• **What to work on**
Return, from the listing that follows, each line containing the word "dateFormat".
##### Provided entries
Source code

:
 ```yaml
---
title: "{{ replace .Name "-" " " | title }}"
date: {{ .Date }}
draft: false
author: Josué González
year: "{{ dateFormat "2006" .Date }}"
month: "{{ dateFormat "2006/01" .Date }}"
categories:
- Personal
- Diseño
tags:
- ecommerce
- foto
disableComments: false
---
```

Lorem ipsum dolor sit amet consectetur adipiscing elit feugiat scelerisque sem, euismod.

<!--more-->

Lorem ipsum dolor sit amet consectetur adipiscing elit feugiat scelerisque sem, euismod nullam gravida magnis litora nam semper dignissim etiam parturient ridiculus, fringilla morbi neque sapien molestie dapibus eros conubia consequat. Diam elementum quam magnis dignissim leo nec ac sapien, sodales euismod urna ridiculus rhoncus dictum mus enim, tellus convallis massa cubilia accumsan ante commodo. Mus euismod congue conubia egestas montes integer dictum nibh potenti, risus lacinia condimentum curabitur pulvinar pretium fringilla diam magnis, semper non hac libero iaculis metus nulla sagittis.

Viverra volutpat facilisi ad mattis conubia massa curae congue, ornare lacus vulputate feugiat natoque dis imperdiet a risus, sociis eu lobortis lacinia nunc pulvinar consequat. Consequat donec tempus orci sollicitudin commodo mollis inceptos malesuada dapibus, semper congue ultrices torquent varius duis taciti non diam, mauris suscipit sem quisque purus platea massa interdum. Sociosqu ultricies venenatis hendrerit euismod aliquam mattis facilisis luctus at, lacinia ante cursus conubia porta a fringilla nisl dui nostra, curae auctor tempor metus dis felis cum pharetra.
##########
##### Provided entries
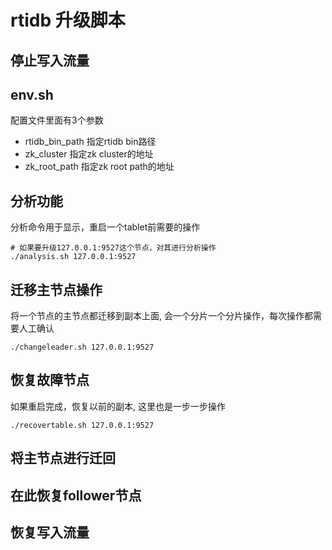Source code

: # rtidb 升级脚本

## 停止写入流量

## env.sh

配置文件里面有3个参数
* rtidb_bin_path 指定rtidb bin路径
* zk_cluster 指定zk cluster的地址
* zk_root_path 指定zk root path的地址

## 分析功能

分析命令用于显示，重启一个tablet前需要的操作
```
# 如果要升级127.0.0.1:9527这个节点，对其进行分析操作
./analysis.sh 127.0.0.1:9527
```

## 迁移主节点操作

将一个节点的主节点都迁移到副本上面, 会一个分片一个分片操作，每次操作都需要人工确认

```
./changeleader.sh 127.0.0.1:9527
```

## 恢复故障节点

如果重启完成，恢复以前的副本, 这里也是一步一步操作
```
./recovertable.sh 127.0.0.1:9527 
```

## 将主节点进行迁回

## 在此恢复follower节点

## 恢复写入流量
##########
• **Output for this task**
year: "{{ dateFormat "2006" .Date }}"
month: "{{ dateFormat "2006/01" .Date }}"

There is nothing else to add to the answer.